Return every record verbatim, omitting all pictures.

Source texts of formatted documents:
=-=-=

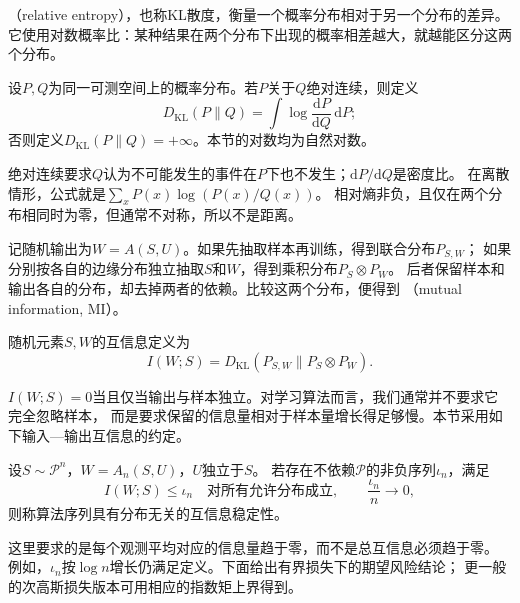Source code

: （relative entropy），也称KL散度，衡量一个概率分布相对于另一个分布的差异。
它使用对数概率比：某种结果在两个分布下出现的概率相差越大，就越能区分这两个分布。

\begin{definition}[相对熵]
\label{def:stability-relative-entropy}
设$P,Q$为同一可测空间上的概率分布。若$P$关于$Q$绝对连续，则定义
\[
 D_{\mathrm{KL}}(P\|Q)=\int\log\frac{\mathrm dP}{\mathrm dQ}\,\mathrm dP;
\]
否则定义$D_{\mathrm{KL}}(P\|Q)=+\infty$。本节的对数均为自然对数。
\end{definition}

绝对连续要求$Q$认为不可能发生的事件在$P$下也不发生；$\mathrm dP/\mathrm dQ$是密度比。
在离散情形，公式就是$\sum_x P(x)\log(P(x)/Q(x))$。
相对熵非负，且仅在两个分布相同时为零，但通常不对称，所以不是距离。

记随机输出为$W=A(S,U)$。如果先抽取样本再训练，得到联合分布$P_{S,W}$；
如果分别按各自的边缘分布独立抽取$S$和$W$，得到乘积分布$P_S\otimes P_W$。
后者保留样本和输出各自的分布，却去掉两者的依赖。比较这两个分布，便得到
（mutual information, MI）。

\begin{definition}[互信息]
\label{def:stability-mutual-information}
随机元素$S,W$的互信息定义为
\[
 I(W;S)=D_{\mathrm{KL}}(P_{S,W}\|P_S\otimes P_W).
\]
\end{definition}

$I(W;S)=0$当且仅当输出与样本独立。对学习算法而言，我们通常并不要求它完全忽略样本，
而是要求保留的信息量相对于样本量增长得足够慢。本节采用如下输入—输出互信息的约定。

\begin{definition}[互信息稳定性]
\label{def:mutual-information-stability}
设$S\sim\mathcal P^n$，$W=A_n(S,U)$，$U$独立于$S$。
若存在不依赖$\mathcal P$的非负序列$\iota_n$，满足
\[
 I(W;S)\leq\iota_n\quad\text{对所有允许分布成立},
 \qquad \frac{\iota_n}{n}\longrightarrow0,
\]
则称算法序列具有分布无关的互信息稳定性。
\end{definition}

这里要求的是每个观测平均对应的信息量趋于零，而不是总互信息必须趋于零。
例如，$\iota_n$按$\log n$增长仍满足定义。下面给出有界损失下的期望风险结论；
更一般的次高斯损失版本可用相应的指数矩上界得到。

=-=-=

◆ TASK OUTPUT ◆
Source code

: （relative entropy），也称KL散度，衡量一个概率分布相对于另一个分布的差异。
它使用对数概率比：某种结果在两个分布下出现的概率相差越大，就越能区分这两个分布。

\begin{definition}[相对熵]
\label{def:stability-relative-entropy}
设$P,Q$为同一可测空间上的概率分布。若$P$关于$Q$绝对连续，则定义
\[
 D_{\mathrm{KL}}(P\|Q)=\int\log\frac{\mathrm dP}{\mathrm dQ}\,\mathrm dP;
\]
否则定义$D_{\mathrm{KL}}(P\|Q)=+\infty$。本节的对数均为自然对数。
\end{definition}

绝对连续要求$Q$认为不可能发生的事件在$P$下也不发生；$\mathrm dP/\mathrm dQ$是密度比。
在离散情形，公式就是$\sum_x P(x)\log(P(x)/Q(x))$。
相对熵非负，且仅在两个分布相同时为零，但通常不对称，所以不是距离。

记随机输出为$W=A(S,U)$。如果先抽取样本再训练，得到联合分布$P_{S,W}$；
如果分别按各自的边缘分布独立抽取$S$和$W$，得到乘积分布$P_S\otimes P_W$。
后者保留样本和输出各自的分布，却去掉两者的依赖。比较这两个分布，便得到
（mutual information, MI）。

\begin{definition}[互信息]
\label{def:stability-mutual-information}
随机元素$S,W$的互信息定义为
\[
 I(W;S)=D_{\mathrm{KL}}(P_{S,W}\|P_S\otimes P_W).
\]
\end{definition}

$I(W;S)=0$当且仅当输出与样本独立。对学习算法而言，我们通常并不要求它完全忽略样本，
而是要求保留的信息量相对于样本量增长得足够慢。本节采用如下输入—输出互信息的约定。

\begin{definition}[互信息稳定性]
\label{def:mutual-information-stability}
设$S\sim\mathcal P^n$，$W=A_n(S,U)$，$U$独立于$S$。
若存在不依赖$\mathcal P$的非负序列$\iota_n$，满足
\[
 I(W;S)\leq\iota_n\quad\text{对所有允许分布成立},
 \qquad \frac{\iota_n}{n}\longrightarrow0,
\]
则称算法序列具有分布无关的互信息稳定性。
\end{definition}

这里要求的是每个观测平均对应的信息量趋于零，而不是总互信息必须趋于零。
例如，$\iota_n$按$\log n$增长仍满足定义。下面给出有界损失下的期望风险结论；
更一般的次高斯损失版本可用相应的指数矩上界得到。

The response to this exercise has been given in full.